DON'T GET A PIT BULL  if you are attracted to the breed chiefly by its appearance. Once they grow out of their "cute" puppy stage, the Pit bull is an average sized dog, generally between 40-60 lbs, with lots of energy and larger than life personality.  They require a lot of work from their owners.  Most pit bulls tend to be people soft so dominant behaviors towards their owners are  generally not an issue.  They are however a lot of dog to own in many other ways.  Because they are the most legislated against dog in the country, they require owners who are going to be extra responsible and work hard to maintain their dog’s place in society.  Finding places to rent can be very hard and sometimes finding homeowner’s insurance can be a real challenge.  These are thing to work out BEFORE you get the dog. These aren’t shelties or labs, they are a performance breed prone to interspecies aggression.
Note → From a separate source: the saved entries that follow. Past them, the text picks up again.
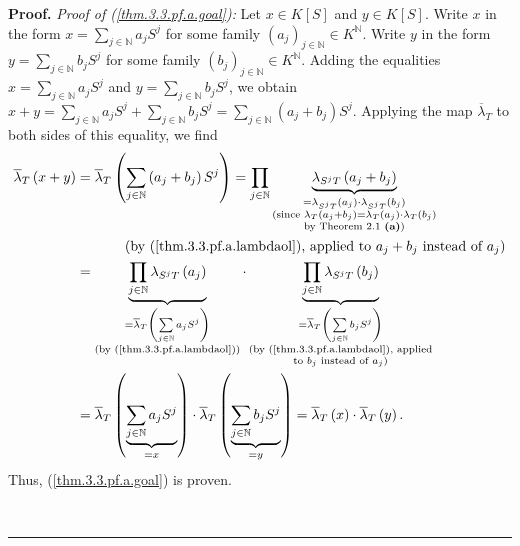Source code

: \documentclass[numbers=enddot,12pt,final,onecolumn,notitlepage]{scrartcl}%
\newenvironment{proof}[1][Proof]{\noindent\textbf{#1.} }{\ \rule{0.5em}{0.5em}}
\begin{document}
\begin{proof}
\textit{Proof of (\ref{thm.3.3.pf.a.goal}):} Let $x\in K\left[  S\right]  $
and $y\in K\left[  S\right]  $. Write $x$ in the form $x=\sum\limits_{j\in
\mathbb{N}}a_{j}S^{j}$ for some family $\left(  a_{j}\right)  _{j\in
\mathbb{N}}\in K^{\mathbb{N}}$. Write $y$ in the form $y=\sum\limits_{j\in
\mathbb{N}}b_{j}S^{j}$ for some family $\left(  b_{j}\right)  _{j\in
\mathbb{N}}\in K^{\mathbb{N}}$. Adding the equalities $x=\sum\limits_{j\in
\mathbb{N}}a_{j}S^{j}$ and $y=\sum\limits_{j\in\mathbb{N}}b_{j}S^{j}$, we
obtain $x+y=\sum\limits_{j\in\mathbb{N}}a_{j}S^{j}+\sum\limits_{j\in
\mathbb{N}}b_{j}S^{j}=\sum\limits_{j\in\mathbb{N}}\left(  a_{j}+b_{j}\right)
S^{j}$. Applying the map $\overline{\lambda}_{T}$ to both sides of this
equality, we find%
\begin{align*}
\overline{\lambda}_{T}\left(  x+y\right)   &  =\overline{\lambda}_{T}\left(
\sum\limits_{j\in\mathbb{N}}\left(  a_{j}+b_{j}\right)  S^{j}\right)
=\prod\limits_{j\in\mathbb{N}}\underbrace{\lambda_{S^{j}T}\left(  a_{j}%
+b_{j}\right)  }_{\substack{=\lambda_{S^{j}T}\left(  a_{j}\right)
\cdot\lambda_{S^{j}T}\left(  b_{j}\right)  \\\text{(since }\lambda_{T}\left(
a_{j}+b_{j}\right)  =\lambda_{T}\left(  a_{j}\right)  \cdot\lambda_{T}\left(
b_{j}\right)  \\\text{by Theorem 2.1 \textbf{(a)})}}}\\
&  \ \ \ \ \ \ \ \ \ \ \left(  \text{by (\ref{thm.3.3.pf.a.lambdaol}), applied
to }a_{j}+b_{j}\text{ instead of }a_{j}\right) \\
&  =\underbrace{\prod\limits_{j\in\mathbb{N}}\lambda_{S^{j}T}\left(
a_{j}\right)  }_{\substack{=\overline{\lambda}_{T}\left(  \sum\limits_{j\in
\mathbb{N}}a_{j}S^{j}\right)  \\\text{(by (\ref{thm.3.3.pf.a.lambdaol}))}%
}}\cdot\underbrace{\prod\limits_{j\in\mathbb{N}}\lambda_{S^{j}T}\left(
b_{j}\right)  }_{\substack{=\overline{\lambda}_{T}\left(  \sum\limits_{j\in
\mathbb{N}}b_{j}S^{j}\right)  \\\text{(by (\ref{thm.3.3.pf.a.lambdaol}),
applied}\\\text{to }b_{j}\text{ instead of }a_{j}\text{)}}}\\
&  =\overline{\lambda}_{T}\left(  \underbrace{\sum\limits_{j\in\mathbb{N}%
}a_{j}S^{j}}_{=x}\right)  \cdot\overline{\lambda}_{T}\left(  \underbrace{\sum
\limits_{j\in\mathbb{N}}b_{j}S^{j}}_{=y}\right)  =\overline{\lambda}%
_{T}\left(  x\right)  \cdot\overline{\lambda}_{T}\left(  y\right)  .
\end{align*}
Thus, (\ref{thm.3.3.pf.a.goal}) is proven.


\end{proof}
\end{document}
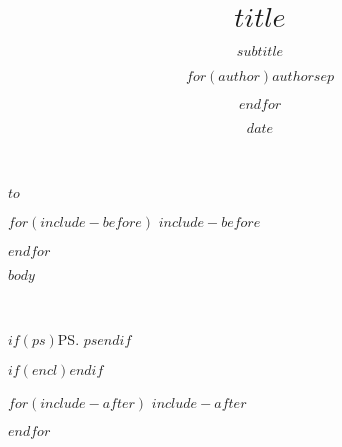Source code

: \documentclass[$if(subject-titled)$subject=titled,$endif$$if(fontsize)$$fontsize$,$endif$$if(lang)$$lang$,$endif$$if(papersize)$$papersize$,$endif$$for(classoption)$$classoption$$sep$,$endfor$]{scrlttr2}
\title{$title$}
\subtitle{$subtitle$}
\author{$for(author)$$author$$sep$ \and $endfor$}
\date{$date$}
\begin{document}
\begin{letter}{%
$to$
}

$for(include-before)$
$include-before$

$endfor$

\opening{}

$body$

\closing{}

$if(ps)$\ps{$ps$}$endif$

$if(encl)$$endif$

$for(include-after)$
$include-after$

$endfor$

\end{letter}
\end{document}
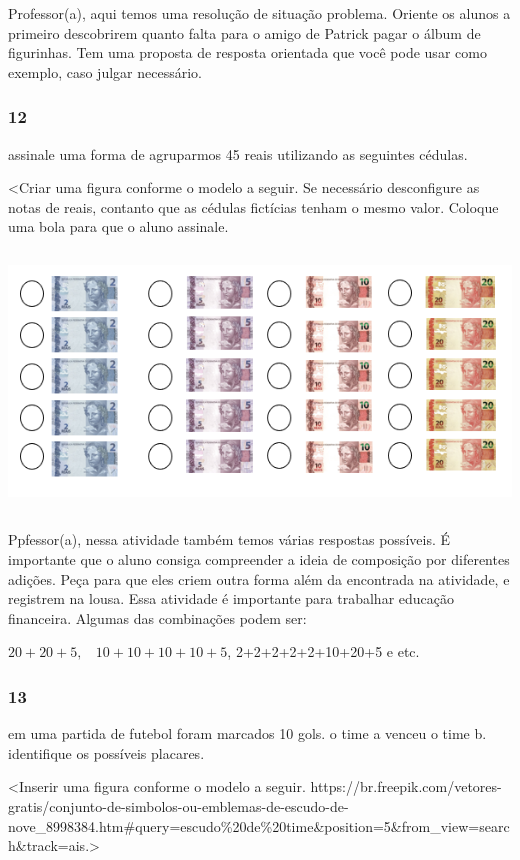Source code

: Professor(a), aqui temos uma resolução de situação problema. Oriente os
alunos a primeiro descobrirem quanto falta para o amigo de Patrick pagar
o álbum de figurinhas. Tem uma proposta de resposta orientada que você
pode usar como exemplo, caso julgar necessário.

\subsubsection{12}\label{section-19}

assinale uma forma de agruparmos 45 reais utilizando as seguintes
cédulas.

\textless{}Criar uma figura conforme o modelo a seguir. Se necessário
desconfigure as notas de reais, contanto que as cédulas fictícias tenham
o mesmo valor. Coloque uma bola para que o aluno assinale.

\includegraphics[width=5.90556in,height=2.71667in]{media/image18.png}

Ppfessor(a), nessa atividade também temos várias respostas possíveis. É
importante que o aluno consiga compreender a ideia de composição por
diferentes adições. Peça para que eles criem outra forma além da
encontrada na atividade, e registrem na lousa. Essa atividade é
importante para trabalhar educação financeira. Algumas das combinações
podem ser:

\(20 + 20 + 5,\ \ \ \ 10 + 10 + 10 + 10 + 5\), 2+2+2+2+2+10+20+5 e etc.

\subsubsection{13}\label{section-20}

em uma partida de futebol foram marcados 10 gols. o time a venceu o time
b. identifique os possíveis placares.

\textless{}Inserir uma figura conforme o modelo a seguir.
https://br.freepik.com/vetores-gratis/conjunto-de-simbolos-ou-emblemas-de-escudo-de-nove\_8998384.htm\#query=escudo\%20de\%20time\&position=5\&from\_view=search\&track=ais.\textgreater{}

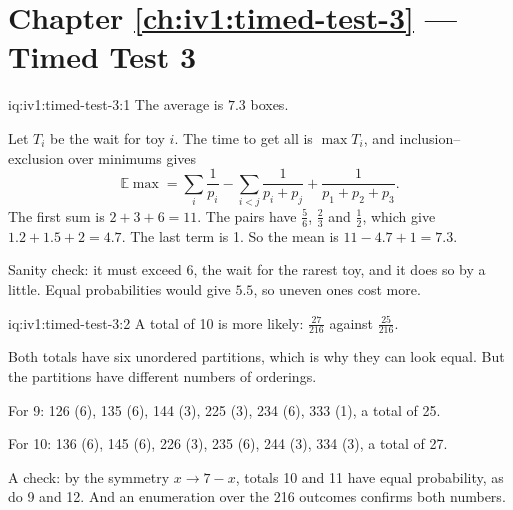\section*{Chapter \ref{ch:iv1:timed-test-3} --- Timed Test 3}

\begin{solution}{iq:iv1:timed-test-3:1}
The average is $7.3$ boxes.

Let $T_i$ be the wait for toy $i$. The time to get all is $\max T_i$, and inclusion--exclusion over minimums gives
\[
\mathbb{E}\max = \sum_i\frac{1}{p_i} - \sum_{i < j}\frac{1}{p_i + p_j} + \frac{1}{p_1 + p_2 + p_3}.
\]
The first sum is $2 + 3 + 6 = 11$. The pairs have $\frac56$, $\frac23$ and $\frac12$, which give $1.2 + 1.5 + 2 = 4.7$. The last term is 1. So the mean is $11 - 4.7 + 1 = 7.3$.

Sanity check: it must exceed 6, the wait for the rarest toy, and it does so by a little. Equal probabilities would give $5.5$, so uneven ones cost more.

\end{solution}

\begin{solution}{iq:iv1:timed-test-3:2}
A total of 10 is more likely: $\frac{27}{216}$ against $\frac{25}{216}$.

Both totals have six unordered partitions, which is why they can look equal. But the partitions have different numbers of orderings.

For 9: 126 (6), 135 (6), 144 (3), 225 (3), 234 (6), 333 (1), a total of 25.

For 10: 136 (6), 145 (6), 226 (3), 235 (6), 244 (3), 334 (3), a total of 27.

A check: by the symmetry $x \to 7 - x$, totals 10 and 11 have equal probability, as do 9 and 12. And an enumeration over the 216 outcomes confirms both numbers.

\end{solution}

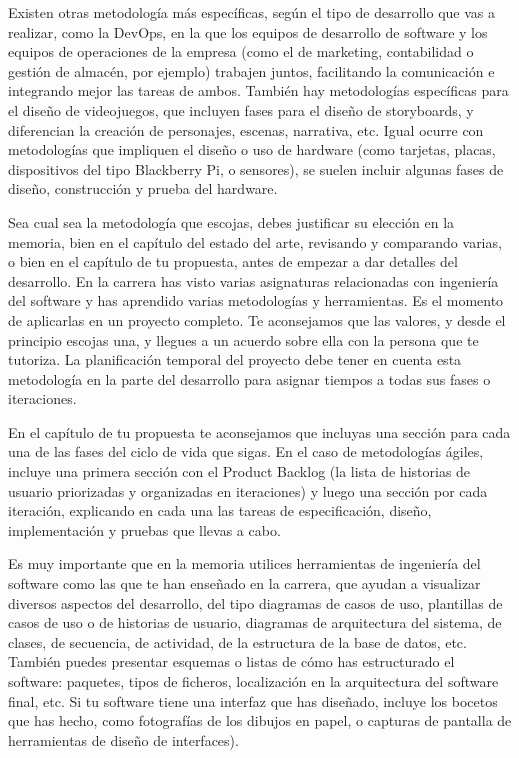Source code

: Existen otras metodología más específicas, según el tipo de desarrollo que vas a realizar, como la DevOps, en la que los  equipos de desarrollo  de software y los equipos de operaciones de la empresa (como el de marketing, contabilidad o gestión de almacén, por ejemplo) trabajen juntos, facilitando la comunicación e integrando mejor las tareas de ambos. También hay metodologías específicas para el diseño de videojuegos, que incluyen fases para el diseño de storyboards, y diferencian la creación de personajes, escenas, narrativa, etc. Igual ocurre con metodologías que impliquen el diseño o uso de hardware (como tarjetas, placas, dispositivos del tipo Blackberry Pi, o sensores), se suelen incluir algunas fases de diseño, construcción y prueba del hardware. 


Sea cual sea la metodología que escojas, debes justificar su elección en la memoria, bien en el capítulo del estado del arte,  revisando y comparando varias, o bien en el capítulo de tu propuesta, antes de empezar a dar detalles del desarrollo. En la carrera has visto varias asignaturas relacionadas con ingeniería del software y has aprendido varias metodologías y herramientas. Es el momento de aplicarlas en un proyecto completo. Te aconsejamos que las valores, y desde el principio escojas una, y llegues a un acuerdo sobre ella con la persona que te tutoriza. La planificación temporal del proyecto debe tener en cuenta esta metodología en la parte del desarrollo para asignar tiempos a todas sus fases o iteraciones. 

En el capítulo de tu propuesta te aconsejamos que incluyas una sección para cada una de las fases del ciclo de vida que sigas. En el caso de metodologías ágiles, incluye una primera sección con el Product Backlog (la lista de historias de usuario priorizadas y organizadas en iteraciones) y luego una sección por cada iteración, explicando en cada una las tareas de especificación, diseño, implementación y pruebas que llevas a cabo.

Es muy importante que en la memoria utilices herramientas de ingeniería del software como las que te han enseñado en la carrera, que ayudan a visualizar diversos aspectos del desarrollo, del tipo diagramas de casos de uso, plantillas de casos de uso o de historias de usuario, diagramas de arquitectura del sistema, de clases, de secuencia, de actividad, de la estructura de la base de datos, etc. También puedes presentar esquemas o listas de cómo has estructurado el software: paquetes, tipos de ficheros, localización en la arquitectura del software final, etc. Si tu software tiene una interfaz que has diseñado, incluye los bocetos que has hecho, como fotografías de los dibujos en papel, o capturas de pantalla de herramientas de diseño de interfaces). 

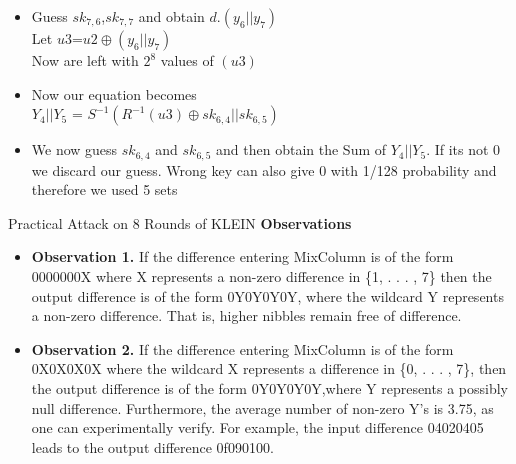 \begin{frame}
	\begin{itemize}
	
		\item Guess $sk_{7,6}$,$sk_{7,7}$ and obtain 
		$d.(y_{6}||y_{7})$\\
		Let $u3$=$u2 \oplus (y_{6}||y_{7})$  \\  
		Now are left with $2^8$ values of $(u3)$ \\
		\item Now our equation becomes \\
		$Y_{4}||Y_{5}$ = $S^{-1}(R^{-1}(u3)
		\oplus sk_{6,4} || sk_{6,5})$\\
		\item We now guess $sk_{6,4}$ and $sk_{6,5}$ and then obtain the Sum of $Y_{4}||Y_{5}$. If its not 0 we discard our guess. Wrong key can also give 0  with 1/128 probability and therefore we used 5 sets
	\end{itemize}
\end{frame}

\begin{frame}{Practical Attack on 8 Rounds of KLEIN}
	\textbf{Observations}
	\begin{itemize}
		\item \textbf{Observation 1.} If the difference entering MixColumn is of the
form 0000000X where X represents a non-zero difference in \{1, . . . , 7\} then the output difference is of the form 0Y0Y0Y0Y, where the wildcard Y represents a non-zero difference. That is, higher nibbles remain free of difference.\\
\item \textbf{Observation 2.} If the difference entering MixColumn is of the
form 0X0X0X0X where the wildcard X represents a difference in \{0, . . . , 7\}, then the output difference is of the form 0Y0Y0Y0Y,where Y represents a possibly null difference. Furthermore, the
average number of non-zero Y’s is 3.75, as one can experimentally verify. For example, the input difference 04020405 leads to the output difference 0f090100.\\
	\end{itemize}
\end{frame}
DON'T GET A PIT BULL  if you don't intend to educate (train) your dog. Basic obedience and household rules training is not optional for the pit bull. As an absolute minimum, you must teach him to reliably respond to commands to come, to lie down, to stay, and to walk at your side, on leash and regardless of temptations. You must also teach him to respect your household rules: e.g., is he allowed to get on the furniture? Is he allowed to beg at the table? What you allow or forbid is unimportant; but it is critical that you, not the dog, make these choices and that you enforce your rules consistently. You must commit yourself to attending an 8 to 10 week series of weekly lessons at a local obedience club or professional trainer and to doing one or two short (5 to 20 minutes) homework sessions per day. As commands are learned, they must be integrated into your daily life by being used whenever appropriate and enforced consistently.  Having a well trained pit bull at your side is the least you can do for your dog.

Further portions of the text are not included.